Die Spendenaffäre dürfte auch die rheinland-pfälzische Politik erneut beschäftigen. SPD-Landesgeneralsekretär Daniel Stich sagt, es habe nie eine konsequente Aufklärung gegeben. Fragen blieben offen. „Welchen Grund hatte Peter Bleser, Werner Mauss bei der Beschaffung weiterer Tarnidentitäten zu unterstützen, obgleich dessen Agententätigkeit schon seit Jahren beendet war?“

Die Grünen-Fraktion macht die Spendenaffäre im Rechtsausschuss am 12. Dezember zum Thema.

Kommentar

Partei stiehlt sich davon

Wir wussten von nichts und sind genauso überrascht wie alle anderen auch: Mit den Aussagen distanziert sich der CDU-Landesvorstand in der Mauss-Spendenaffäre erneut deutlich von Ex-Schatzmeister Peter Bleser. Ein Bekenntnis für den Bundestagsabgeordneten bleibt aus, Regressforderungen sind möglich. So weit, so gut, mag die CDU zu ihrer Aufarbeitung der Ermittlungen denken.

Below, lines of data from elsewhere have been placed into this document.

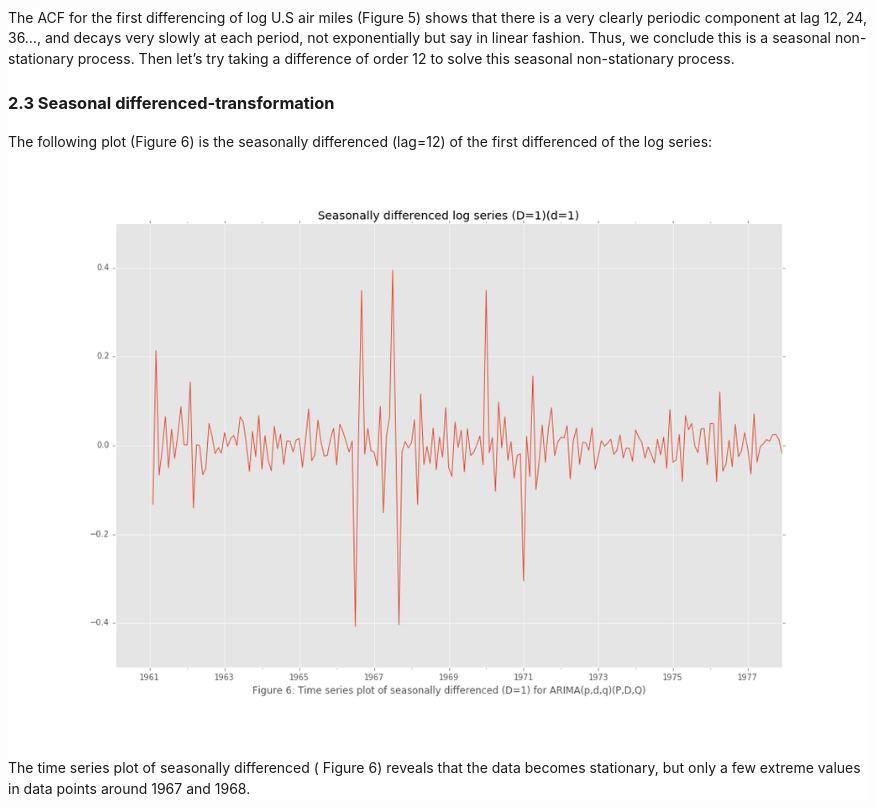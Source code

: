 The ACF for the first differencing of log U.S air miles (Figure 5) shows that there is a very clearly periodic component at lag 12, 24, 36…, and decays very slowly at each period, not exponentially but say in linear fashion. Thus, we conclude this is a seasonal non-stationary process. Then let’s try taking a difference of order 12 to solve this seasonal non-stationary process.

### 2.3 Seasonal differenced-transformation

The following plot (Figure 6) is the seasonally differenced (lag=12) of the first differenced of the log series:

![231](https://github.com/jqsheng94/Time-Series/blob/master/Output/6-SeasonalDiffLogData.png)


The time series plot of seasonally differenced ( Figure 6) reveals that the data becomes stationary, but only a few extreme values in data points around 1967 and 1968.
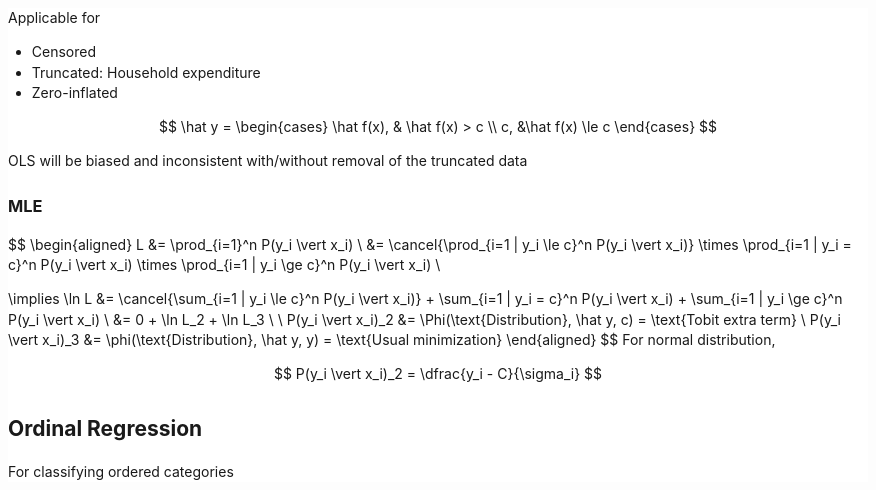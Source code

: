 Applicable for
- Censored
- Truncated: Household expenditure
- Zero-inflated

$$
\hat y = \begin{cases}
\hat f(x), & \hat f(x) > c \\
c, &\hat f(x) \le c
\end{cases}
$$

OLS will be biased and inconsistent with/without removal of the truncated data

### MLE

$$
\begin{aligned}
L
&= \prod_{i=1}^n P(y_i \vert x_i) \\
&= \cancel{\prod_{i=1 | y_i \le c}^n P(y_i \vert x_i)} \times \prod_{i=1 | y_i = c}^n P(y_i \vert x_i) \times \prod_{i=1 | y_i \ge c}^n P(y_i \vert x_i) \\

\implies \ln L
&= \cancel{\sum_{i=1 | y_i \le c}^n P(y_i \vert x_i)} + \sum_{i=1 | y_i = c}^n P(y_i \vert x_i) + \sum_{i=1 | y_i \ge c}^n P(y_i \vert x_i) \\
&= 0 + \ln L_2 + \ln L_3 \\
\\
P(y_i \vert x_i)_2 &= \Phi(\text{Distribution}, \hat y, c) = \text{Tobit extra term} \\
P(y_i \vert x_i)_3 &= \phi(\text{Distribution}, \hat y, y) = \text{Usual minimization}
\end{aligned}
$$
For normal distribution,

$$
P(y_i \vert x_i)_2 = \dfrac{y_i - C}{\sigma_i}
$$

## Ordinal Regression

For classifying ordered categories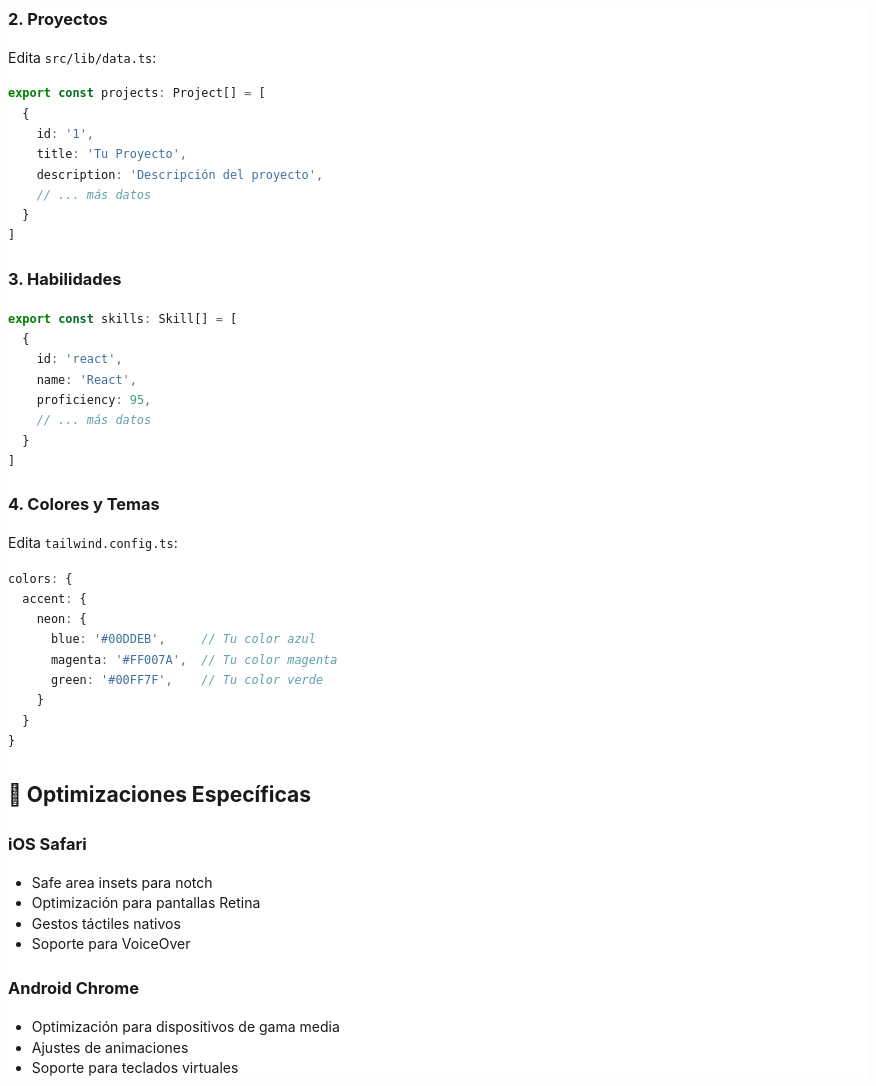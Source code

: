 ### 2. Proyectos
Edita `src/lib/data.ts`:
```typescript
export const projects: Project[] = [
  {
    id: '1',
    title: 'Tu Proyecto',
    description: 'Descripción del proyecto',
    // ... más datos
  }
]
```

### 3. Habilidades
```typescript
export const skills: Skill[] = [
  {
    id: 'react',
    name: 'React',
    proficiency: 95,
    // ... más datos
  }
]
```

### 4. Colores y Temas
Edita `tailwind.config.ts`:
```typescript
colors: {
  accent: {
    neon: {
      blue: '#00DDEB',     // Tu color azul
      magenta: '#FF007A',  // Tu color magenta
      green: '#00FF7F',    // Tu color verde
    }
  }
}
```

## 📱 Optimizaciones Específicas

### iOS Safari
- Safe area insets para notch
- Optimización para pantallas Retina
- Gestos táctiles nativos
- Soporte para VoiceOver

### Android Chrome
- Optimización para dispositivos de gama media
- Ajustes de animaciones
- Soporte para teclados virtuales
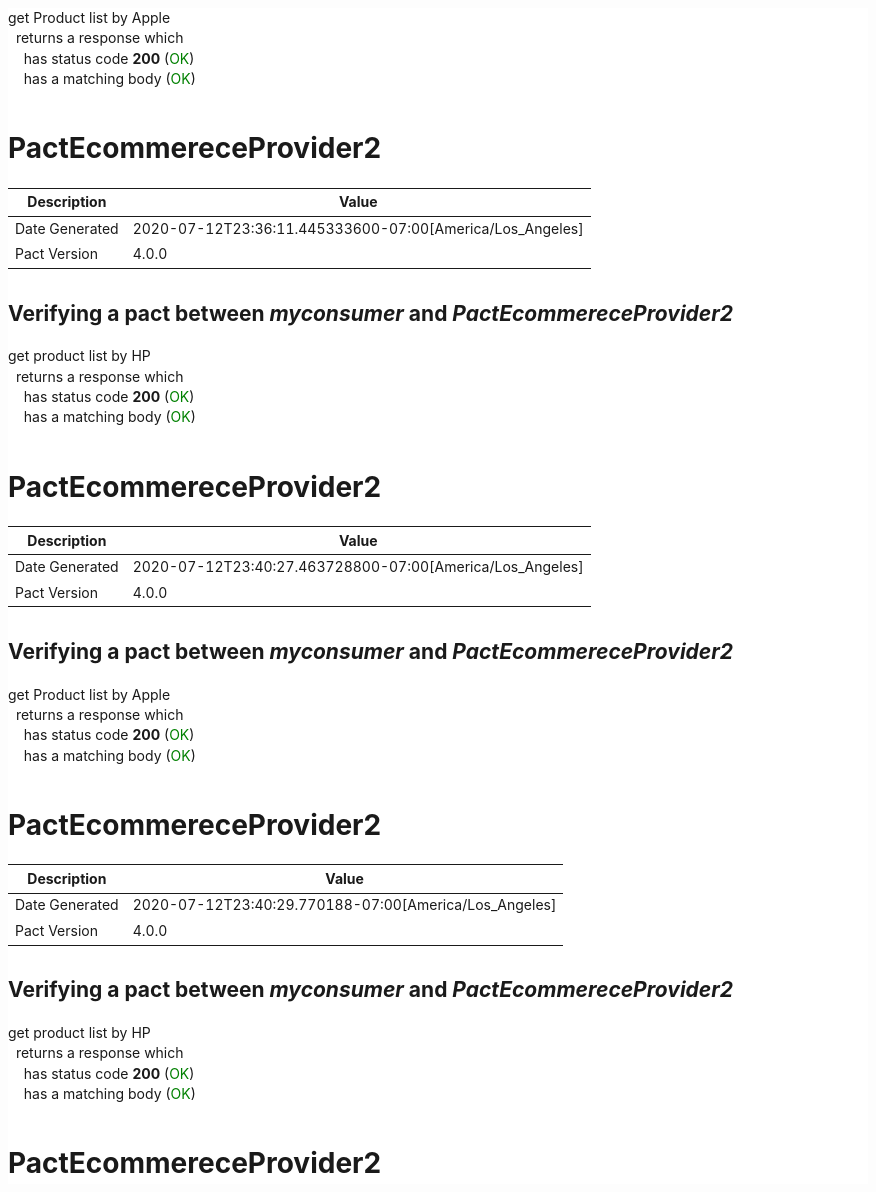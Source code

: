 get Product list by Apple  
&nbsp;&nbsp;returns a response which  
&nbsp;&nbsp;&nbsp;&nbsp;has status code **200** (<span style='color:green'>OK</span>)  
&nbsp;&nbsp;&nbsp;&nbsp;has a matching body (<span style='color:green'>OK</span>)  
# PactEcommereceProvider2

| Description    | Value |
| -------------- | ----- |
| Date Generated | 2020-07-12T23:36:11.445333600-07:00[America/Los_Angeles] |
| Pact Version   | 4.0.0 |
## Verifying a pact between _myconsumer_ and _PactEcommereceProvider2_

get product list by HP  
&nbsp;&nbsp;returns a response which  
&nbsp;&nbsp;&nbsp;&nbsp;has status code **200** (<span style='color:green'>OK</span>)  
&nbsp;&nbsp;&nbsp;&nbsp;has a matching body (<span style='color:green'>OK</span>)  
# PactEcommereceProvider2

| Description    | Value |
| -------------- | ----- |
| Date Generated | 2020-07-12T23:40:27.463728800-07:00[America/Los_Angeles] |
| Pact Version   | 4.0.0 |
## Verifying a pact between _myconsumer_ and _PactEcommereceProvider2_

get Product list by Apple  
&nbsp;&nbsp;returns a response which  
&nbsp;&nbsp;&nbsp;&nbsp;has status code **200** (<span style='color:green'>OK</span>)  
&nbsp;&nbsp;&nbsp;&nbsp;has a matching body (<span style='color:green'>OK</span>)  
# PactEcommereceProvider2

| Description    | Value |
| -------------- | ----- |
| Date Generated | 2020-07-12T23:40:29.770188-07:00[America/Los_Angeles] |
| Pact Version   | 4.0.0 |
## Verifying a pact between _myconsumer_ and _PactEcommereceProvider2_

get product list by HP  
&nbsp;&nbsp;returns a response which  
&nbsp;&nbsp;&nbsp;&nbsp;has status code **200** (<span style='color:green'>OK</span>)  
&nbsp;&nbsp;&nbsp;&nbsp;has a matching body (<span style='color:green'>OK</span>)  
# PactEcommereceProvider2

Doch so einfach kann sich die Landespartei nicht aus der Verantwortung stehlen. Die CDU hatte über Monate die Chance, die Spendenaffäre deutlich gründlicher und kritischer aufzuarbeiten, als sie es getan hat. Die Rolle von Peter Bleser hinterfragte sie öffentlich nur halbherzig-kritisch. Den Bundestagsabgeordneten vor der Wahl vom Landeslistenplatz eins auf zwei zu setzen, war ein Signal, das in großen Teilen der Basis schlecht ankam, weil diese darin keinen Denkzettel sah. Nun holen die Fehler der Vergangenheit die Landes-CDU erneut ein. Dass sich die politische Konkurrenz nach Herzenslust darauf stürzen kann, hat sich der nun so überrumpelt fühlende Landesverband auch selber zuzuschreiben.